The EPA had entered into a voluntary — and controversial — legal settlement with environmental groups that will significantly expand the residential lead paint rule to commercial buildings. The final element of the legal settlement required EPA to accelerate the development of the commercial buildings rule, and the agency agreed to introduce one by September 2012.
However, as NAHB and other trade groups repeatedly pointed out to EPA and members of Congress charged with EPA oversight, the agency failed to perform prerequisite studies on the potential lead dust exposures to adults — not children — during renovation activities in pre-1978 commercial buildings.
Under federal law, the EPA is required to perform these studies prior to proposing a commercial building rule. To date, the EPA has not conducted the required study.
Because lead-based paint can still be used in commercial and industrial buildings, the commercial rule would apply to every commercial building in the country regardless of when built.
In addition, EPA has yet to approve a test kit for the presence of lead-based paint that meets the accuracy standard it said it would require when the residential rule was implemented in 2010.
The residential rule has created a competitive disadvantage for professional remodelers bidding against fly-by-night contractors, and lack of consumer awareness only fuels this disparity. Many professional remodelers are being outbid because their prices include compliance with the rule while their competitors do not.
NAHB continues to voice its concerns that this same inequity may transfer to the commercial market. The EPA’s three-year delay in developing the lead paint rule for commercial buildings is in part a recognition by the agency that it has not conducted the required analysis to move forward in the near term, the NAHB states.
At construction conference: recovery
The title of the conference was “The Recovery Has Started,” and the title will tell you a lot about the tone of the 2012 Building and Infrastructure Conference presented by merger-and-acquisition specialists Lincoln International and L.E.K. Consulting.
Keynote speaker John Burns, CEO of John Burns Real Estate Consulting, described himself as bullish on housing and construction industries. He pointed to 20% gains in total permits and single-family housing starts.
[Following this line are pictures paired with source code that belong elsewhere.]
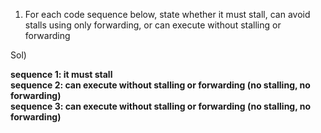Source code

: 1. For each code sequence below, state whether it must stall, can avoid stalls using only
forwarding, or can execute without stalling or forwarding 



Sol)

 **sequence 1: it must stall  
sequence 2: can execute without stalling or forwarding (no stalling, no forwarding)  
sequence 3: can execute without stalling or forwarding (no stalling, no forwarding)**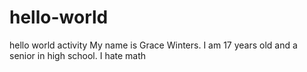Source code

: # hello-world
hello world activity 
My name is Grace Winters. I am 17 years old and a senior in high school. 
I hate math 
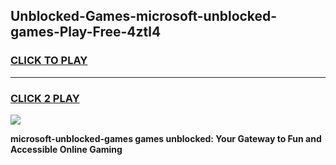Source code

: 
## Unblocked-Games-microsoft-unblocked-games-Play-Free-4ztl4
<h3>
<a href="https://premium76.site?title=microsoft-unblocked-games&ref=10A">CLICK TO PLAY</a></h3>
<hr>

<h3>
<a href="https://premium76.site?title=microsoft-unblocked-games&ref=10A">CLICK 2 PLAY</a>
  
</h3>

<a href="https://premium76.site?title=microsoft-unblocked-games&ref=10A"><img src="https://clearcache.store/games.png"></a>


**microsoft-unblocked-games games unblocked: Your Gateway to Fun and Accessible Online Gaming**
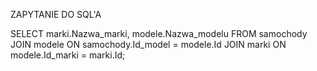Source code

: ZAPYTANIE DO SQL'A

SELECT marki.Nazwa_marki, modele.Nazwa_modelu FROM samochody JOIN modele ON samochody.Id_model = modele.Id JOIN marki ON modele.Id_marki = marki.Id;
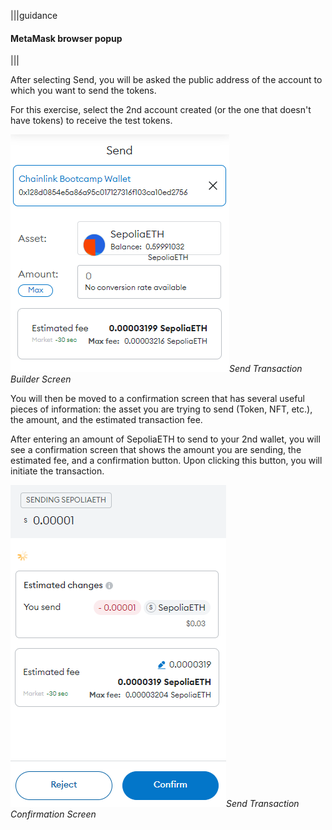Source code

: |||guidance
#### MetaMask browser popup

|||


After selecting Send, you will be asked the public address of the account to which you want to send the tokens. 

For this exercise, select the 2nd account created (or the one that doesn't have tokens) to receive the test tokens.

![Send Transaction Builder Screen](.guides/img/02/image30.png "Send Transaction Builder Screen")*Send Transaction Builder Screen*

You will then be moved to a confirmation screen that has several useful pieces of information: the asset you are trying to send (Token, NFT, etc.), the amount, and the estimated transaction fee.

After entering an amount of SepoliaETH to send to your 2nd wallet, you will see a confirmation screen that shows the amount you are sending, the estimated fee, and a confirmation button. Upon clicking this button, you will initiate the transaction.

![Send Transaction Confirmation Screen](.guides/img/02/image31.png "Send Transaction Confirmation Screen")*Send Transaction Confirmation Screen*
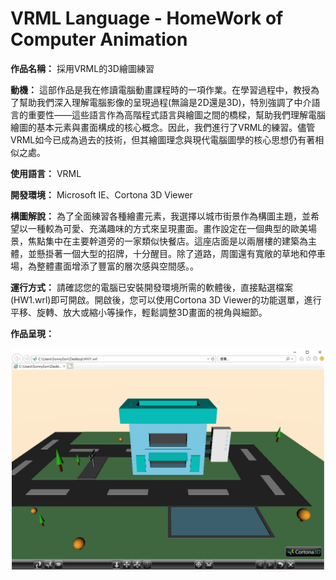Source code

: # VRML Language - HomeWork of Computer Animation

**作品名稱：** 採用VRML的3D繪圖練習

**動機：** 這部作品是我在修讀電腦動畫課程時的一項作業。在學習過程中，教授為了幫助我們深入理解電腦影像的呈現過程(無論是2D還是3D)，特別強調了中介語言的重要性——這些語言作為高階程式語言與繪圖之間的橋樑，幫助我們理解電腦繪圖的基本元素與畫面構成的核心概念。因此，我們進行了VRML的練習。儘管VRML如今已成為過去的技術，但其繪圖理念與現代電腦圖學的核心思想仍有著相似之處。

**使用語言：** VRML

**開發環境：** Microsoft IE、Cortona 3D Viewer

**構圖解說：** 為了全面練習各種繪畫元素，我選擇以城市街景作為構圖主題，並希望以一種較為可愛、充滿趣味的方式來呈現畫面。畫作設定在一個典型的歐美場景，焦點集中在主要幹道旁的一家類似快餐店。這座店面是以兩層樓的建築為主體，並懸掛著一個大型的招牌，十分醒目。除了道路，周圍還有寬敞的草地和停車場，為整體畫面增添了豐富的層次感與空間感。。

**運行方式：** 請確認您的電腦已安裝開發環境所需的軟體後，直接點選檔案(HW1.wrl)即可開啟。開啟後，您可以使用Cortona 3D Viewer的功能選單，進行平移、旋轉、放大或縮小等操作，輕鬆調整3D畫面的視角與細節。

**作品呈現：** 
<br>
<div align="center">
	<img src="./作業截圖.jpg" alt="Editor" width="500">
</div>
<br>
He alluded to the power of pent up demand. And even though the rate of delinquent mortgages is running at about 11.9%, that figure seems more manageable when one considers that it’s only 6.2 percentage points higher than any normal year, he said.
Add to that analysis a forecast for distressed sales as a percentage of all home sales to begin declining after 2012, then you have a bullish outlook.
Lending his voice to the chorus of recovery was L.T. Gibson, president and CEO of US LBM Holdings, which operates in eight Northeast and Midwest states. “In our markets, we saw quite a bit of improved activity this year,” he said, in a panel discussion about the near term M&A outlook. “More importantly, what we’re seeing going into the fall and spring with our order patterns is cause for continued optimism.”
With single-family starts heading toward a 500,000 plus in 2012, Gibson is looking for another 15% to 20% increase in single-family starts in 2013.
U.S. LBM Holdings was created in late 2009 and has since acquired eight LBM dealers, allowing each to maintain its locally known brand name. Gibson said the company continues to look for new acquisitions.